- _Work order_: Give the entries again exactly; drop the pictures.

Dataset excerpts:

-------------------------

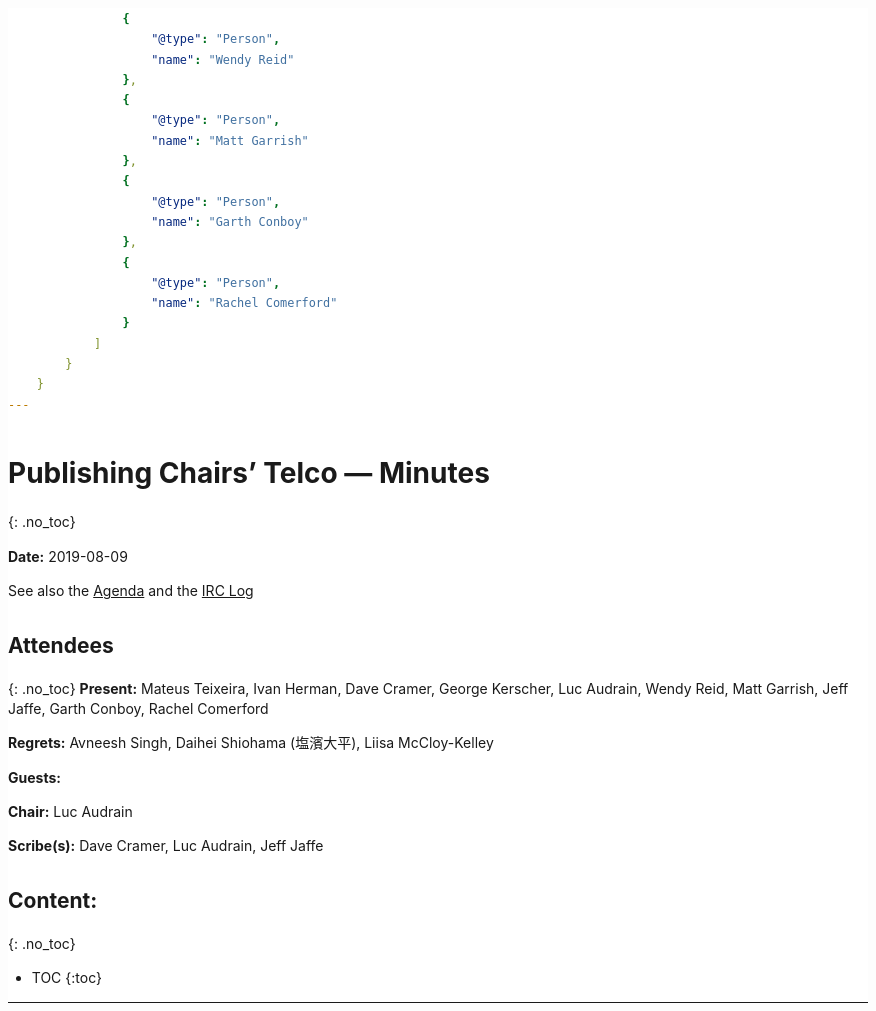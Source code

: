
 ```yaml
                {
                    "@type": "Person",
                    "name": "Wendy Reid"
                },
                {
                    "@type": "Person",
                    "name": "Matt Garrish"
                },
                {
                    "@type": "Person",
                    "name": "Garth Conboy"
                },
                {
                    "@type": "Person",
                    "name": "Rachel Comerford"
                }
            ]
        }
    }
---
```


# Publishing Chairs’ Telco — Minutes
{: .no_toc}



**Date:** 2019-08-09

See also the [Agenda](https://lists.w3.org/Archives/Public/public-publishing-sc/2019Aug/0010.html) and the [IRC Log](https://www.w3.org/2019/08/09-pbgsc-irc.txt)

## Attendees
{: .no_toc}
**Present:** Mateus Teixeira, Ivan Herman, Dave Cramer, George Kerscher, Luc Audrain, Wendy Reid, Matt Garrish, Jeff Jaffe, Garth Conboy, Rachel Comerford

**Regrets:** Avneesh Singh, Daihei Shiohama (塩濱大平), Liisa McCloy-Kelley

**Guests:** 

**Chair:** Luc Audrain

**Scribe(s):** Dave Cramer, Luc Audrain, Jeff Jaffe

## Content:
{: .no_toc}

* TOC
{:toc}
---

-------------------------

- _Expected answer_:
Source code

:
 ```yaml
                {
                    "@type": "Person",
                    "name": "Wendy Reid"
                },
                {
                    "@type": "Person",
                    "name": "Matt Garrish"
                },
                {
                    "@type": "Person",
                    "name": "Garth Conboy"
                },
                {
                    "@type": "Person",
                    "name": "Rachel Comerford"
                }
            ]
        }
    }
---
```


# Publishing Chairs’ Telco — Minutes
{: .no_toc}



**Date:** 2019-08-09

See also the [Agenda](https://lists.w3.org/Archives/Public/public-publishing-sc/2019Aug/0010.html) and the [IRC Log](https://www.w3.org/2019/08/09-pbgsc-irc.txt)

## Attendees
{: .no_toc}
**Present:** Mateus Teixeira, Ivan Herman, Dave Cramer, George Kerscher, Luc Audrain, Wendy Reid, Matt Garrish, Jeff Jaffe, Garth Conboy, Rachel Comerford

**Regrets:** Avneesh Singh, Daihei Shiohama (塩濱大平), Liisa McCloy-Kelley

**Guests:** 

**Chair:** Luc Audrain

**Scribe(s):** Dave Cramer, Luc Audrain, Jeff Jaffe

## Content:
{: .no_toc}

* TOC
{:toc}
---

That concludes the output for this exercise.